Open aleksmaus opened 7 months ago
Assigning this to myself for now. Will dig some more today.
Changing "numeric" strings to "text" in the input config eliminates the issue:
Input:
{
"inputs": [
{
"osquery": {
"packs": {
"a1233": {
"queries": {
"test": {
"interval": 60,
"query": "select * from uptime",
"removed": false,
"snapshot": true,
"timeout": 60
}
}
},
"test": {
"queries": {
"a12312": {
"interval": 60,
"query": "select * from uptime",
"timeout": 60
}
},
"shard": 100
}
}
}
}
]
}
Output:
{
"inputs": [
{
"osquery": {
"packs": {
"a1233": {
"queries": {
"test": {
"interval": 60,
"query": "select * from uptime",
"removed": false,
"snapshot": true,
"timeout": 60
}
}
},
"test": {
"queries": {
"a12312": {
"interval": 60,
"query": "select * from uptime",
"timeout": 60
}
},
"shard": 100
}
}
}
}
]
}
Thank you @aleksmaus 🙇
Abbreviated repro case with go-ucfg
func TestConfigBug(t *testing.T) {
var m map[string]interface{}
_ = json.Unmarshal([]byte(testConfig), &m)
cfg, _ := ucfg.NewFrom(m)
c := newConfigFrom(cfg)
m, _ = c.ToMapStr()
s, _ := json.Marshal(m)
fmt.Printf("RESULT:%s\n", string(s))
}
const testConfig = `{"a":{"12":{}}}`
Output (the length of the array is 13 == 12+1):
RESULT:{"a":[null,null,null,null,null,null,null,null,null,null,null,null,null]}
Not super familiar with go-ucfg
, but the field name is parsed into number here
https://github.com/elastic/go-ucfg/blob/main/path.go#L79
and here is where the array idx+1
is created
https://github.com/elastic/go-ucfg/blob/main/ucfg.go#L295
Another unrelated caveat
func TestConfigBug(t *testing.T) {
var m map[string]interface{}
_ = json.Unmarshal([]byte(testConfig), &m)
cfg, _ := ucfg.NewFrom(m)
c := newConfigFrom(cfg)
m, _ = c.ToMapStr()
s, _ := json.Marshal(m)
fmt.Printf("RESULT:%s\n", string(s))
}
const testConfig = `{"a":{"b12":{}}}`
Results in the output:
RESULT:{"a":{"b12":null}}
Which is not quite correct, since the it was "b12":{}
(empty object) in the input document.
the worse case
INPUT:
{"a":{"9223372036854775807":{}}}
RESULT:
panic: runtime error: makeslice: len out of range [recovered]

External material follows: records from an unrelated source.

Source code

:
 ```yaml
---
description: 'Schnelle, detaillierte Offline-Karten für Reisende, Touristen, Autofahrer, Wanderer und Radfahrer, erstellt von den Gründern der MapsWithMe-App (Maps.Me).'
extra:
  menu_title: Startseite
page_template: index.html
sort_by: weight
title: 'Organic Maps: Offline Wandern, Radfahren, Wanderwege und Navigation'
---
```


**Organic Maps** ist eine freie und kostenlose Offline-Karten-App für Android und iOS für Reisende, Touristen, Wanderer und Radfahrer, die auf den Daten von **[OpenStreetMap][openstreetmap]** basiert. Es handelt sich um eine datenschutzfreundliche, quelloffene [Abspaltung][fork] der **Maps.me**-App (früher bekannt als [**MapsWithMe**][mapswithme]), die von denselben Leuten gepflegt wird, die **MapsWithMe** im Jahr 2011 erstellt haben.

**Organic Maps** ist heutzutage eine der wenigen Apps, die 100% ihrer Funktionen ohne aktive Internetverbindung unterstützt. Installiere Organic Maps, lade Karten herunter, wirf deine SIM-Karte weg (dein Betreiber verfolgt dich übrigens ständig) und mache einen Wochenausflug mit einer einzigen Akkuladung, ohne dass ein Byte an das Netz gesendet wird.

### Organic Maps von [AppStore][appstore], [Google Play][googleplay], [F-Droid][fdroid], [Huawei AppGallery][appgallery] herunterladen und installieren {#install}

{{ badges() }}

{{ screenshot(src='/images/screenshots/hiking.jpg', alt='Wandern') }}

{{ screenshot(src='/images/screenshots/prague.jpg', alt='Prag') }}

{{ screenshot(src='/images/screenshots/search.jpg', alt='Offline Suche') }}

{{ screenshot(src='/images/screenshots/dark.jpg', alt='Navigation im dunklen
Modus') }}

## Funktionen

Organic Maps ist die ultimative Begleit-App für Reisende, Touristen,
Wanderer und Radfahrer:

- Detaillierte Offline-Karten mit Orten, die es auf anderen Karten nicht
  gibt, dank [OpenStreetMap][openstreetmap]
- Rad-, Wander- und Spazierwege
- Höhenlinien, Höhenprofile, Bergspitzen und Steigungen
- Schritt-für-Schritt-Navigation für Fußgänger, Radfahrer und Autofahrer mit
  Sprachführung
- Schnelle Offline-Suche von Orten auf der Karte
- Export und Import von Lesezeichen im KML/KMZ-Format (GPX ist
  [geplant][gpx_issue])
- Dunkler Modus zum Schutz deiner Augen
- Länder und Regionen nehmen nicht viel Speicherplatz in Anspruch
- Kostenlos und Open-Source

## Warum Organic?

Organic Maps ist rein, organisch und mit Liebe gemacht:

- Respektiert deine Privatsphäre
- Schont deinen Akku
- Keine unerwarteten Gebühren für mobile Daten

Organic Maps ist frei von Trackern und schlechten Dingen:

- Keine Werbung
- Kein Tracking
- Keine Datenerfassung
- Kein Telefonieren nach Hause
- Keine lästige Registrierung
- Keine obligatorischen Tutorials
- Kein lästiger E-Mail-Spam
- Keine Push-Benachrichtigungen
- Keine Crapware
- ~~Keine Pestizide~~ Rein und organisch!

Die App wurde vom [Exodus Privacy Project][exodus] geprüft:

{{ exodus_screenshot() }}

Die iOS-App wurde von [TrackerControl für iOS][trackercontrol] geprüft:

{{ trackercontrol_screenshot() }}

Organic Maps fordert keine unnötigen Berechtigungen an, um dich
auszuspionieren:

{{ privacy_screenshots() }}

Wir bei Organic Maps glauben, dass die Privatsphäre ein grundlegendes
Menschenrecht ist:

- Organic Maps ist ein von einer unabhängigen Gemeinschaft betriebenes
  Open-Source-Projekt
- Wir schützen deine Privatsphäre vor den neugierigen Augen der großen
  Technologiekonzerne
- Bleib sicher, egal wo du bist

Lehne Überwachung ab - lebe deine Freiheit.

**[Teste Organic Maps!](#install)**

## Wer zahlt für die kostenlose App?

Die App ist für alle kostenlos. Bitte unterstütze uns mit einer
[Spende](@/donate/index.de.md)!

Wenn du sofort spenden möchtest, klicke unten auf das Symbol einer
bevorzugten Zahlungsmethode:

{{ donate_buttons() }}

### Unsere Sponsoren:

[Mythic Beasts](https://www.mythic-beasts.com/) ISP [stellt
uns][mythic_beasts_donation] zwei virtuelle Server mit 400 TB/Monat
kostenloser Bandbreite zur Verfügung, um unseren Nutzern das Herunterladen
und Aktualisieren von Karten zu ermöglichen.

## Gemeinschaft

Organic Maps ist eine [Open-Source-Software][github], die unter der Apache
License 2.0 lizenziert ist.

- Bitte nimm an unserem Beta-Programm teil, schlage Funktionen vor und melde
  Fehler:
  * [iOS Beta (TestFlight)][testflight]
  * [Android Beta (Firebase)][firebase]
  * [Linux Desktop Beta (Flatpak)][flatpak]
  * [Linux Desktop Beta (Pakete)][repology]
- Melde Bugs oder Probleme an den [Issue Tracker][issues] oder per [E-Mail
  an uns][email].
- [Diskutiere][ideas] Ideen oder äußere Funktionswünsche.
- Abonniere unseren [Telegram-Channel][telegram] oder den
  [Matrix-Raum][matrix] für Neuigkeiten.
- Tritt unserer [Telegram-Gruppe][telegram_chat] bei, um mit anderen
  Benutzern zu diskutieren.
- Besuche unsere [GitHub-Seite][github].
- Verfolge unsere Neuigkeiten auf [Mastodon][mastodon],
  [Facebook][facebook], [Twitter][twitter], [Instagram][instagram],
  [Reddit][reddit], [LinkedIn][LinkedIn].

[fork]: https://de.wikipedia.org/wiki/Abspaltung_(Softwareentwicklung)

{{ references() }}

panic: runtime error: makeslice: len out of range
INPUT:
{"a":{"9223372036854":{}}}
RESULT:
runtime: out of memory: cannot allocate 147573956411392-byte block (3833856 in use)
fatal error: out of memory
Made some changed in go-ucfg lib in order to address the issues above, PR is open for review.
Testing the change further with the agent and beats. Another place where it breaks is on the beats configuration parsing side: after the agent picked up the "workaround" and sends the correct configuration to the beats, the beats configuration parsing code breaks until go-ucfg and elastic-agent-libs changes are picked up.
Beats generates the config here: https://github.com/elastic/beats/blob/main/x-pack/libbeat/management/generate.go#L156
using elastic-agent-libs
conf.NewConfigFrom
https://github.com/elastic/elastic-agent-libs/blob/473983911d7c78e57bf30af91f66f5bca50d0a59/config/config.go#L81
where the config options are hardcoded
https://github.com/elastic/elastic-agent-libs/blob/473983911d7c78e57bf30af91f66f5bca50d0a59/config/config.go#L44
So it looks like the final scope of the update, if we start with go-ucfg, would include:
After applying the change to elastic-agent-libs
to call the newly added ucfg.EnableNumKeys(true)
workaround API on go-ucfg, and recompiling the agent and beats with these changes, confirmed OS query is working with numeric query ID.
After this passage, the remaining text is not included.